25/08/2025
Cidadania italiana iure sanguinis: Pronúncia da Corte Constitucional - censura inadmissível
Não é admissível uma intervenção da Corte Constitucional que limite a aquisição da cidadania por descendência, através de uma sentença manipuladora que faz escolhas, entre múltiplas opções possíveis, caracterizadas por uma ampla margem de discricionariedade e que têm repercussões incisivas ao nível do sistema. É o que se pode ler no acórdão n.º 142/2025, com o qual a Corte Constitucional declarou inadmissíveis e infundadas as várias questões de legitimidade constitucional, suscitadas pelos Tribunais de Bolonha, Roma, Milão e Florença, sobre o artigo 1.º da Lei n.º 91 de 1992, na parte em que, ao estabelecer que «[é] cidadão de nascimento: a) filho de pai ou mãe que seja cidadão», não prevê qualquer limite à aquisição da cidadania iure sanguinis. As questões foram submetidas a Corte a partir dos Juízos de instrução da cidadania iniciado por requerentes descendentes de cidadãos italianos, mas nascidos no estrangeiro, aí residentes e co cidadania nacionais de outro Estado. Os Tribunais suscitantes criticaram esta legislação na medida em que não estabelece nenhum critério adequado para garantir a efetividade do nexo com a ordem jurídica italiana que, segundo os Tribunais de suscitantes, não existiria nos casos referidos.
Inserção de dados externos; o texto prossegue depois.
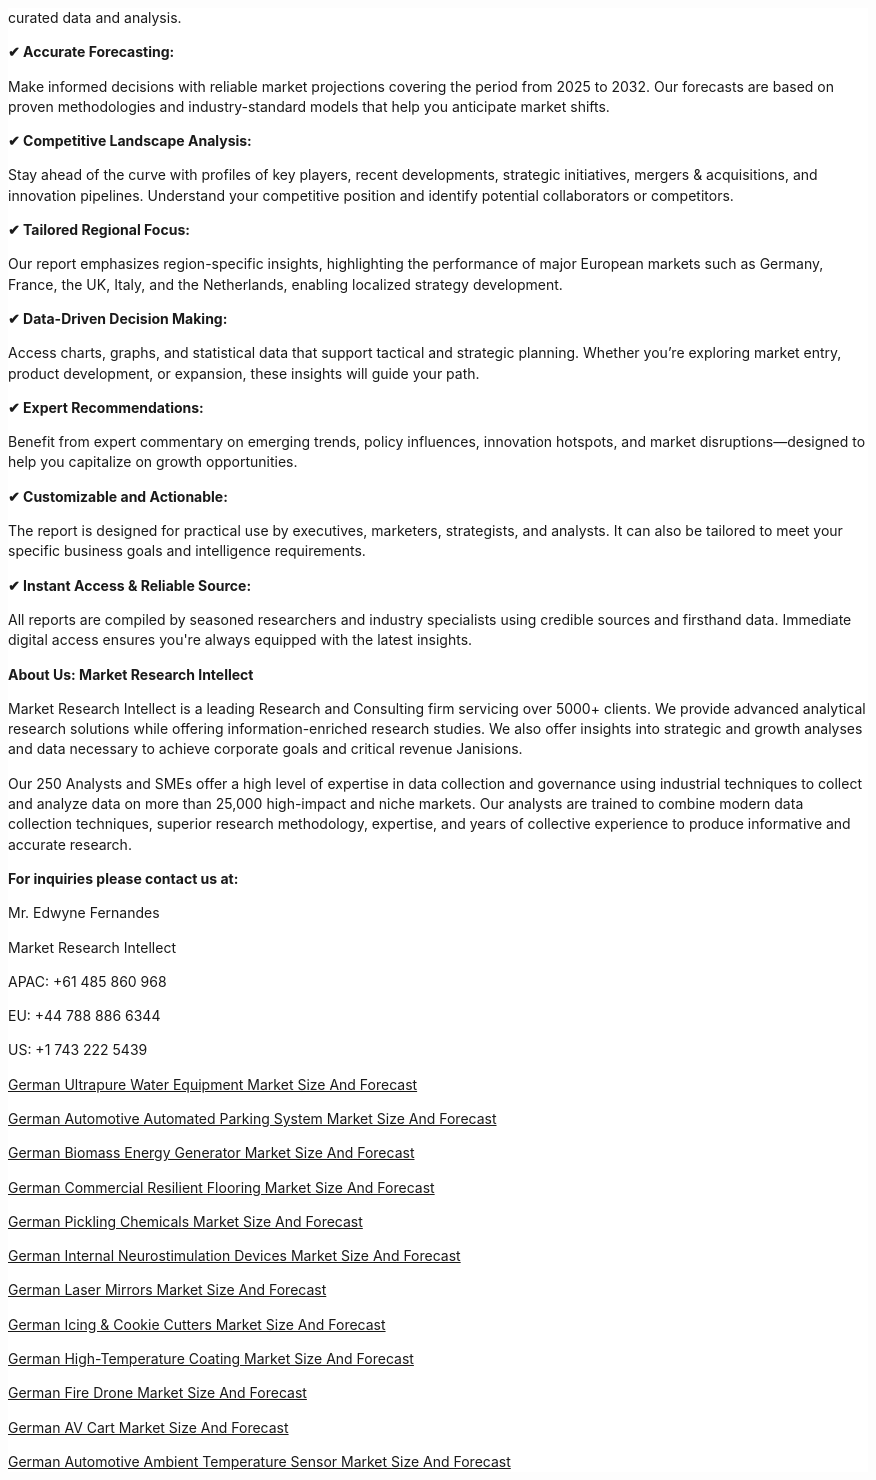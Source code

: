 curated data and analysis.</p><p><strong>✔ Accurate Forecasting:</strong></p><p>Make informed decisions with reliable market projections covering the period from 2025 to 2032. Our forecasts are based on proven methodologies and industry-standard models that help you anticipate market shifts.</p><p><strong>✔ Competitive Landscape Analysis:</strong></p><p>Stay ahead of the curve with profiles of key players, recent developments, strategic initiatives, mergers &amp; acquisitions, and innovation pipelines. Understand your competitive position and identify potential collaborators or competitors.</p><p><strong>✔ Tailored Regional Focus:</strong></p><p>Our report emphasizes region-specific insights, highlighting the performance of major European markets such as Germany, France, the UK, Italy, and the Netherlands, enabling localized strategy development.</p><p><strong>✔ Data-Driven Decision Making:</strong></p><p>Access charts, graphs, and statistical data that support tactical and strategic planning. Whether you&rsquo;re exploring market entry, product development, or expansion, these insights will guide your path.</p><p><strong>✔ Expert Recommendations:</strong></p><p>Benefit from expert commentary on emerging trends, policy influences, innovation hotspots, and market disruptions&mdash;designed to help you capitalize on growth opportunities.</p><p><strong>✔ Customizable and Actionable:</strong></p><p>The report is designed for practical use by executives, marketers, strategists, and analysts. It can also be tailored to meet your specific business goals and intelligence requirements.</p><p><strong>✔ Instant Access &amp; Reliable Source:</strong></p><p>All reports are compiled by seasoned researchers and industry specialists using credible sources and firsthand data. Immediate digital access ensures you're always equipped with the latest insights.</p><p><strong><span class="font-[700]">About Us: Market Research Intellect</span></strong></p><p><span class="">Market Research Intellect is a leading Research and Consulting firm servicing over 5000+ clients. We provide advanced analytical research solutions while offering information-enriched research studies.&nbsp;</span>We also offer insights into strategic and growth analyses and data necessary to achieve corporate goals and critical revenue Janisions.</p><p><span class="">Our 250 Analysts and SMEs offer a high level of expertise in data collection and governance using industrial techniques to collect and analyze data on more than 25,000 high-impact and niche markets. Our analysts are trained to combine modern data collection techniques, superior research methodology, expertise, and years of collective experience to produce informative and accurate research.</span></p><p><strong>For inquiries please contact us at:</strong></p><p>Mr. Edwyne Fernandes</p><p>Market Research Intellect</p><p>APAC: +61 485 860 968</p><p>EU: +44 788 886 6344</p><p>US: +1 743 222 5439</p><p><a href="https://github.com/mriwork1/B/blob/main/Ultrapure-Water-Equipment-Market/China-Ultrapure-Water-Equipment-Market.md">German Ultrapure Water Equipment Market Size And Forecast</a></p><p><a href="https://github.com/mriwork1/M1/blob/main/Automotive-Automated-Parking-System-Market/China-Automotive-Automated-Parking-System-Market.md">German Automotive Automated Parking System Market Size And Forecast</a></p><p><a href="https://github.com/mriwork1/News/blob/main/Biomass-Energy-Generator-Market/China-Biomass-Energy-Generator-Market.md">German Biomass Energy Generator Market Size And Forecast</a></p><p><a href="https://github.com/mriwork1/report/blob/main/Commercial-Resilient-Flooring-Market/China-Commercial-Resilient-Flooring-Market.md">German Commercial Resilient Flooring Market Size And Forecast</a></p><p><a href="https://github.com/mriwork1/Ch-News/blob/main/Pickling-Chemicals-Market/China-Pickling-Chemicals-Market.md">German Pickling Chemicals Market Size And Forecast</a></p><p><a href="https://github.com/mriwork1/B/blob/main/Internal-Neurostimulation-Devices-Market/China-Internal-Neurostimulation-Devices-Market.md">German Internal Neurostimulation Devices Market Size And Forecast</a></p><p><a href="https://github.com/mriwork1/M1/blob/main/Laser-Mirrors-Market/China-Laser-Mirrors-Market.md">German Laser Mirrors Market Size And Forecast</a></p><p><a href="https://github.com/mriwork1/News/blob/main/Icing-&-Cookie-Cutters-Market/China-Icing-&-Cookie-Cutters-Market.md">German Icing & Cookie Cutters Market Size And Forecast</a></p><p><a href="https://github.com/mriwork1/report/blob/main/High-Temperature-Coating-Market/China-High-Temperature-Coating-Market.md">German High-Temperature Coating Market Size And Forecast</a></p><p><a href="https://github.com/mriwork1/China/blob/main/Fire-Drone-Market/China-Fire-Drone-Market.md">German Fire Drone Market Size And Forecast</a></p><p><a href="https://github.com/mriwork1/Ch-News/blob/main/AV-Cart-Market/China-AV-Cart-Market.md">German AV Cart Market Size And Forecast</a></p><p><a href="https://github.com/mriwork1/B/blob/main/Automotive-Ambient-Temperature-Sensor-Market/China-Automotive-Ambient-Temperature-Sensor-Market.md">German Automotive Ambient Temperature Sensor Market Size And Forecast</a></p>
Os juízes das leis especificaram que o legislador tem "uma margem de discricionariedade particularmente ampla" na individuação dos pressupostos para a aquisição da cidadania, enquanto a Corte compete verificar se as normas que regulam a aquisição do status civitatis não fazem uso de critérios completamente estranhos aos princípios constitucionais ou que entrem em conflito com eles. Especificamente, a Corte observou que os juízes suscitantes não contestaram, em geral, a idoneidade do vínculo de filiação para justificar, à luz dos princípios constitucionais, a aquisição da cidadania. Pelo contrário, eles colocaram em dúvida que, em presença de requerentes com variadas ligações com ordenamentos jurídicos estrangeiros, seja suficiente a simples descendência de um cidadão ou de uma cidadã italianos a suportar aquisição do status de cidadão, na falta de ulteriores elementos de coligação com o ordenamento jurídico italiano.
Para tais alegações, a Corte entendeu que carecia a "identidade substancial de situações" que deve, por outro lado, existir para se poder averiguar tal vício de inconstitucionalidade. Por fim, a Corte indeferiu os pedidos das partes no processo para se pronunciarem sobre a nova disciplina - introduzida, enquanto o processo estava pendente, com o Decreto-Lei n.º 36 de 2025, convertido na Lei n.º 74 de 2025 - que impunha limites à aquisição da cidadania iure sanguinis. A Corte, de fato, esclareceu que essa disciplina não se aplica aos julgamentos dos quais se originaram as questões de legitimidade constitucional submetidas ao seu exame.